Data for the task:
+ + + +

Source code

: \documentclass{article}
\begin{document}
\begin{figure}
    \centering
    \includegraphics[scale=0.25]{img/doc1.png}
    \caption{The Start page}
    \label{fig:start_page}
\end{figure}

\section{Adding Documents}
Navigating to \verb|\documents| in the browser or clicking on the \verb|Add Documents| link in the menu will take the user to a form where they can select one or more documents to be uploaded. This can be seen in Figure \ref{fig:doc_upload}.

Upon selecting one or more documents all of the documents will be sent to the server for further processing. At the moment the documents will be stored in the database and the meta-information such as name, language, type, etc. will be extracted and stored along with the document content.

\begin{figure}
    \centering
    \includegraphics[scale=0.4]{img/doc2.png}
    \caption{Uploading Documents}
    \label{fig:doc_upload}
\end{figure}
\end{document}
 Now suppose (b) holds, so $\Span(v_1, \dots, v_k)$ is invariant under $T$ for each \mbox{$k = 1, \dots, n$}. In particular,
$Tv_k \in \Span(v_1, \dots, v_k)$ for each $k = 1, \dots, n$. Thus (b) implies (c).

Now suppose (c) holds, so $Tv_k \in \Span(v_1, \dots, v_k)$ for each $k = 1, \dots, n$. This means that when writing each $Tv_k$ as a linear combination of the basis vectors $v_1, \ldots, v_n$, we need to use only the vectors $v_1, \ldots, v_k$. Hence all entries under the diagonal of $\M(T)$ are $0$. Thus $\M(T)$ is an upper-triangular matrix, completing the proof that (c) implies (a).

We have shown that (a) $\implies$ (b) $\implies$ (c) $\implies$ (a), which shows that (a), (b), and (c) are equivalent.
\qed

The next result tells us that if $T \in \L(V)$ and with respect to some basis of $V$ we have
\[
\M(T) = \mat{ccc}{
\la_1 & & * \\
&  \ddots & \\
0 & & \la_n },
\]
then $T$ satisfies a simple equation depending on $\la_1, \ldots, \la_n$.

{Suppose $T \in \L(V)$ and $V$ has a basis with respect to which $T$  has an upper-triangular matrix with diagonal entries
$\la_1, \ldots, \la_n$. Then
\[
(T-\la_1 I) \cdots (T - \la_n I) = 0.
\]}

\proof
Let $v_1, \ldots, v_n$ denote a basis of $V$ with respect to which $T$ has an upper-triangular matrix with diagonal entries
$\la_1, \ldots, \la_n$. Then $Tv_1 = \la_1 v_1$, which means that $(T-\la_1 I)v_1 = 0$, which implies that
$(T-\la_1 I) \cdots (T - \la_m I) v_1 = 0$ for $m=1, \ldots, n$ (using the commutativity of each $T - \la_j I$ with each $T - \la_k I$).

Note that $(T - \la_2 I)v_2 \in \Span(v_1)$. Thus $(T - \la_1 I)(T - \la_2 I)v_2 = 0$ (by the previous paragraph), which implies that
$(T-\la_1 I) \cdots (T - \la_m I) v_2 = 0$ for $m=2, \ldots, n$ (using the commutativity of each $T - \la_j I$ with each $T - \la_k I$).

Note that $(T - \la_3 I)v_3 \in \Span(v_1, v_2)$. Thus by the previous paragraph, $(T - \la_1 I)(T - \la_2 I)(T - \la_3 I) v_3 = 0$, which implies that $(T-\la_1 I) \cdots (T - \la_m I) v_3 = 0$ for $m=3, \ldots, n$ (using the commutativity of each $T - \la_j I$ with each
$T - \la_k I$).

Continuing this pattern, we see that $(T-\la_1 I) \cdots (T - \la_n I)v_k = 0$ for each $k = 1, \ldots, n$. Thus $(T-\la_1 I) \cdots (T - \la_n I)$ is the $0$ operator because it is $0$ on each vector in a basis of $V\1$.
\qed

+ + + +

Work order:
Where in the records does the string "using" appear? Copy every line that has it.

Written answer:
$(T-\la_1 I) \cdots (T - \la_m I) v_1 = 0$ for $m=1, \ldots, n$ (using the commutativity of each $T - \la_j I$ with each $T - \la_k I$).
$(T-\la_1 I) \cdots (T - \la_m I) v_2 = 0$ for $m=2, \ldots, n$ (using the commutativity of each $T - \la_j I$ with each $T - \la_k I$).
Note that $(T - \la_3 I)v_3 \in \Span(v_1, v_2)$. Thus by the previous paragraph, $(T - \la_1 I)(T - \la_2 I)(T - \la_3 I) v_3 = 0$, which implies that $(T-\la_1 I) \cdots (T - \la_m I) v_3 = 0$ for $m=3, \ldots, n$ (using the commutativity of each $T - \la_j I$ with each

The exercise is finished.